Nigerian state bans mainstream Shia movement

TEHRAN (Tasnim) – The Islamic Movement in Nigeria (IMN) that has been declared an unlawful society by a northern state vowed Saturday to challenge the ban.

The Kaduna state government Friday said anyone convicted of being a member of the IMN could be imprisoned for seven years, fined or both. The size of the fine was not specified, Reuters reported.

The Kaduna state government claimed the group had “overtly continued with unlawful processions” and “obstruction of public highways” since the military’s attack on members of the Shia group in December.

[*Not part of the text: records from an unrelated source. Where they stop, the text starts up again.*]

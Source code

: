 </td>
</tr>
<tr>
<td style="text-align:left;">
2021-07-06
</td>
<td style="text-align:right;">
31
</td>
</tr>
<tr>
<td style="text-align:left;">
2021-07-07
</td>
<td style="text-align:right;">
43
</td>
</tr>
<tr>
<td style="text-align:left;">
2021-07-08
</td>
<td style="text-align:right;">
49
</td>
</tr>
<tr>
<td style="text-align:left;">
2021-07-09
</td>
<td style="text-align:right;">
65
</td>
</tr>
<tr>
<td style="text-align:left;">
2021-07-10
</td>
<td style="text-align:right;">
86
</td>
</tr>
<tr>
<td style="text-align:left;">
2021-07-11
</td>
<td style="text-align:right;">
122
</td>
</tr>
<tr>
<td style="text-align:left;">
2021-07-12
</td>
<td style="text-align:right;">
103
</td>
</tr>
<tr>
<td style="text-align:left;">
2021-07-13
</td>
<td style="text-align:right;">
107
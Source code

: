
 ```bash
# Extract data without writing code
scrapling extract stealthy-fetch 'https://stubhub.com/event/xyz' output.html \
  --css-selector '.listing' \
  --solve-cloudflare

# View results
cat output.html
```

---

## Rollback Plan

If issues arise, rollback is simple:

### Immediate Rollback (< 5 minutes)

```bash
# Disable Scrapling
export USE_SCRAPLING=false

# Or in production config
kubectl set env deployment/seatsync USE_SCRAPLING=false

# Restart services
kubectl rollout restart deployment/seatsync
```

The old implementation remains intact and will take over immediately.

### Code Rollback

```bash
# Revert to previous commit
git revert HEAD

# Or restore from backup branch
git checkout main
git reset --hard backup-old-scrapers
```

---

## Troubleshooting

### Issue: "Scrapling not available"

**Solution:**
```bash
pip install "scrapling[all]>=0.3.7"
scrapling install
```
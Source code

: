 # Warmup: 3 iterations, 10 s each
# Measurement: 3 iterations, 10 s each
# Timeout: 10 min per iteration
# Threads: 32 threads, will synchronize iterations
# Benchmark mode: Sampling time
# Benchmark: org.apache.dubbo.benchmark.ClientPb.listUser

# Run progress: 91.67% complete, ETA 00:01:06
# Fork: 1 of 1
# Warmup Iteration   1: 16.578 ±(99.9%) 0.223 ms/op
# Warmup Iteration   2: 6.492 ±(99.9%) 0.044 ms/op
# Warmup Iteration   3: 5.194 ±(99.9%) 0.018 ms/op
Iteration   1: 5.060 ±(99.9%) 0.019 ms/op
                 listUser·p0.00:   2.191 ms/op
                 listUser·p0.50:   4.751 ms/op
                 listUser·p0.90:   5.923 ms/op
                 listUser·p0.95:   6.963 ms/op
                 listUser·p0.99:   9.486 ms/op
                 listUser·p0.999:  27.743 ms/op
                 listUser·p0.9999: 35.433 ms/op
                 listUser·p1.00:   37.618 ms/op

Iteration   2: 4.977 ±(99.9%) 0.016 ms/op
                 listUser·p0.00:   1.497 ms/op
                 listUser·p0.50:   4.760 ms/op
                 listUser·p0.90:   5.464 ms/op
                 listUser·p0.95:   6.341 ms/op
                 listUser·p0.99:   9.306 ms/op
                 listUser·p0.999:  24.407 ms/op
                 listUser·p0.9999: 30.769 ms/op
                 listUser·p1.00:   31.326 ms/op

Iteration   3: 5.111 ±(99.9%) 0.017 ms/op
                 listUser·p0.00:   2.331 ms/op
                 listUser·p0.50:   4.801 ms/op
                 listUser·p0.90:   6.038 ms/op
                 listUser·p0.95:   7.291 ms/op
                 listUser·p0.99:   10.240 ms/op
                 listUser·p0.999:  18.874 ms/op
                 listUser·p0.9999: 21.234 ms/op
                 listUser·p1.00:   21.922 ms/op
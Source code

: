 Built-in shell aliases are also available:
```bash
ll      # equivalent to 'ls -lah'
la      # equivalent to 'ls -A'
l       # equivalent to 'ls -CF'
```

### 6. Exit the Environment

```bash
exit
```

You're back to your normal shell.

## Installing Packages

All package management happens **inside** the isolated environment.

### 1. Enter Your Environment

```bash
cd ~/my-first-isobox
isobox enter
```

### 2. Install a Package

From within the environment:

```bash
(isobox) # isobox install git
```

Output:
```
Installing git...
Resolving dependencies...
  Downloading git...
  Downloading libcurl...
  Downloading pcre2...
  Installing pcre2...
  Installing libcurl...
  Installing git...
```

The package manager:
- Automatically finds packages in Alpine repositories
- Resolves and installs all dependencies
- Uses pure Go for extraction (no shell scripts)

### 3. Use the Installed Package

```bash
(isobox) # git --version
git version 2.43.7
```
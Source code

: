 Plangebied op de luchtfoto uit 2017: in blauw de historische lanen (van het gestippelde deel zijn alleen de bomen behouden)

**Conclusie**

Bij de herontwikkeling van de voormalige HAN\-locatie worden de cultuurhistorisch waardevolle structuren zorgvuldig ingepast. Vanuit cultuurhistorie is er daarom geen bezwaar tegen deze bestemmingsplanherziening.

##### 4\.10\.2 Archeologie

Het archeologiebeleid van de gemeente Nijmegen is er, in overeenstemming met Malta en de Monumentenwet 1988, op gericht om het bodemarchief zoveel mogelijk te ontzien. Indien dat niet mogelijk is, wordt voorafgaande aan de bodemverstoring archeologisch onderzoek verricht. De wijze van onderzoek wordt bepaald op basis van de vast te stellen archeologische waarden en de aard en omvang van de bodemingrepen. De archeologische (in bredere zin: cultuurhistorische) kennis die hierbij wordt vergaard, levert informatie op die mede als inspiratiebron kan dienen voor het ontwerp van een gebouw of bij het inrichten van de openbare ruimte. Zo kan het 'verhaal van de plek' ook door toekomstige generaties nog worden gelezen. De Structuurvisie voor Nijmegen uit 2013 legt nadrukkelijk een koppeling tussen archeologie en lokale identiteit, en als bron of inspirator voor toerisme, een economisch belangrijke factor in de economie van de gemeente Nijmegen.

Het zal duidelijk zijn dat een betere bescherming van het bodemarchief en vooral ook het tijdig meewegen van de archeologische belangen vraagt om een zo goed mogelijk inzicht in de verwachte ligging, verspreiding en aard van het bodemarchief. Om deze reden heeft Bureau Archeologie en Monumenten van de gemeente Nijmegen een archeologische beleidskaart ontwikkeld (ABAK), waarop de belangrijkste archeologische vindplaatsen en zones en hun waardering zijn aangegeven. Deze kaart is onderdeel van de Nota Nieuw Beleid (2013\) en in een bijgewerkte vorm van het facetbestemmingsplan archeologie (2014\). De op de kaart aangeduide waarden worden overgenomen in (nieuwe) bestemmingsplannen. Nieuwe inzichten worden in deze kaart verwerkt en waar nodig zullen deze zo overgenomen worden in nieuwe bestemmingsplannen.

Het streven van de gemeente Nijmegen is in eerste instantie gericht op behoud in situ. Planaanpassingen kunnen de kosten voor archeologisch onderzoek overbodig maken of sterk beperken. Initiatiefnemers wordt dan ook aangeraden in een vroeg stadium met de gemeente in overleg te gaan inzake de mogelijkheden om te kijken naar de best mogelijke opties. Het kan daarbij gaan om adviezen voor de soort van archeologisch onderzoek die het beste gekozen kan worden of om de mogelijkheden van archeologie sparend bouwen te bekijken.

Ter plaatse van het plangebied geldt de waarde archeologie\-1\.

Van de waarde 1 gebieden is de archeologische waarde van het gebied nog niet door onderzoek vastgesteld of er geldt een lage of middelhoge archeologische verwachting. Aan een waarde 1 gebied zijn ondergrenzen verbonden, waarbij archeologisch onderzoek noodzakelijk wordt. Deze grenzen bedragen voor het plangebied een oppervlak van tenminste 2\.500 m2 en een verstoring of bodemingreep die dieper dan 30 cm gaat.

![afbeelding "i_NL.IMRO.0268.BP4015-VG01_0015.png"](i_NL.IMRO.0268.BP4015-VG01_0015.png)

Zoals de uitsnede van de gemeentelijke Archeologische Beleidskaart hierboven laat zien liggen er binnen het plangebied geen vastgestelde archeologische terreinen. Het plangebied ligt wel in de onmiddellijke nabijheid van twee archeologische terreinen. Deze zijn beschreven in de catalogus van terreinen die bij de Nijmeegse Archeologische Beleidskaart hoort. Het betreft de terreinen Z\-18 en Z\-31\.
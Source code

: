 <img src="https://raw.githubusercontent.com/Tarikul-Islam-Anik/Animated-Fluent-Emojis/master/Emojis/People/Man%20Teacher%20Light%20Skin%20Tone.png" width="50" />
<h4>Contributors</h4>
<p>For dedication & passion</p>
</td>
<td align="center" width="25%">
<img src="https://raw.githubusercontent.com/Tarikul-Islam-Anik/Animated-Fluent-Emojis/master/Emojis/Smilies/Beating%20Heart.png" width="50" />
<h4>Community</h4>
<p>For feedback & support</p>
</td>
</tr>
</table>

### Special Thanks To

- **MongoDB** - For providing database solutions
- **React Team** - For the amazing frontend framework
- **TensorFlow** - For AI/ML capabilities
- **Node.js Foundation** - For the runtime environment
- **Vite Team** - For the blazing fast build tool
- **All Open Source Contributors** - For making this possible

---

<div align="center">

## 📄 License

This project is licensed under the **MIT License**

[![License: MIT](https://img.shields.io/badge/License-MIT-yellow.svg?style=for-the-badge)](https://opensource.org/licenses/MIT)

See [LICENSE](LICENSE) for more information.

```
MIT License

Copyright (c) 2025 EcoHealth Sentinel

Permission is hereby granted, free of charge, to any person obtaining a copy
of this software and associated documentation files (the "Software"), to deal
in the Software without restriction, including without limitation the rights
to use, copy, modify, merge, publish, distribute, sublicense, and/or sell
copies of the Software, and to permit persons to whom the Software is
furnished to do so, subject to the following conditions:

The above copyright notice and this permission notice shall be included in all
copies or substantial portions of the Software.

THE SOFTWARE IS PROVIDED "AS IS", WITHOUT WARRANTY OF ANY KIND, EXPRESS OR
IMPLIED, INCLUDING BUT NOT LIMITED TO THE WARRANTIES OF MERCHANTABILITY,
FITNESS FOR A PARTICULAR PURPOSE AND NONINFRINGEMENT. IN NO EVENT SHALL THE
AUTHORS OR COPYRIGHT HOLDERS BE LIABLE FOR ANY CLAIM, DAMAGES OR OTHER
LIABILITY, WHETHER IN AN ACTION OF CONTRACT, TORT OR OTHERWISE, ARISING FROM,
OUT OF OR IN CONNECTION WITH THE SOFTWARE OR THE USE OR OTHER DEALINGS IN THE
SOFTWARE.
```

“These acts, if allowed to go unchecked will constitute danger to the peace, tranquility, harmonious coexistence and good governance of Kaduna state,” it further claimed, declaring the group unlawful with immediate effect.

A spokesman for the IMN, Ibraheem Musa, said its members were not going to be intimidated into resorting to violence.

“Very soon, we shall challenge this ban through legal and peaceful means,” he said.

On December 12, 2015, Nigerian soldiers attacked Shia Muslims attending a ceremony at a religious center in the city of Zaria in Kaduna, accusing them of blocking the convoy of the army’s chief of staff and attempting to assassinate him.

The following day, Nigerian forces also raided the home of the IMN leader, Sheikh Ibrahim Zakzaky, and arrested the prominent cleric after killing those attempting to protect him.

A judicial inquiry concluded in August that the Nigerian army killed 348 members of the religious community during the two-day raids.

Back in April, UK-based rights group Amnesty International published evidence revealing how the Nigerian military burned people alive, razed buildings and secretly dumped victims’ bodies in mass graves in the December 2015 deadly assaults.

“The true horror of what happened over those two days in Zaria is only now coming to light. Bodies were left littered in the streets and piled outside the mortuary. Some of the injured were burned alive,” said Netsanet Belay, Amnesty International’s Research and Advocacy Director for Africa.

Zakzaky is said to have been charged with “criminal conspiracy and inciting public disturbances.”

Over the past months, Nigerians have held demonstrations across the country to demand Zakzaky’s release from jail.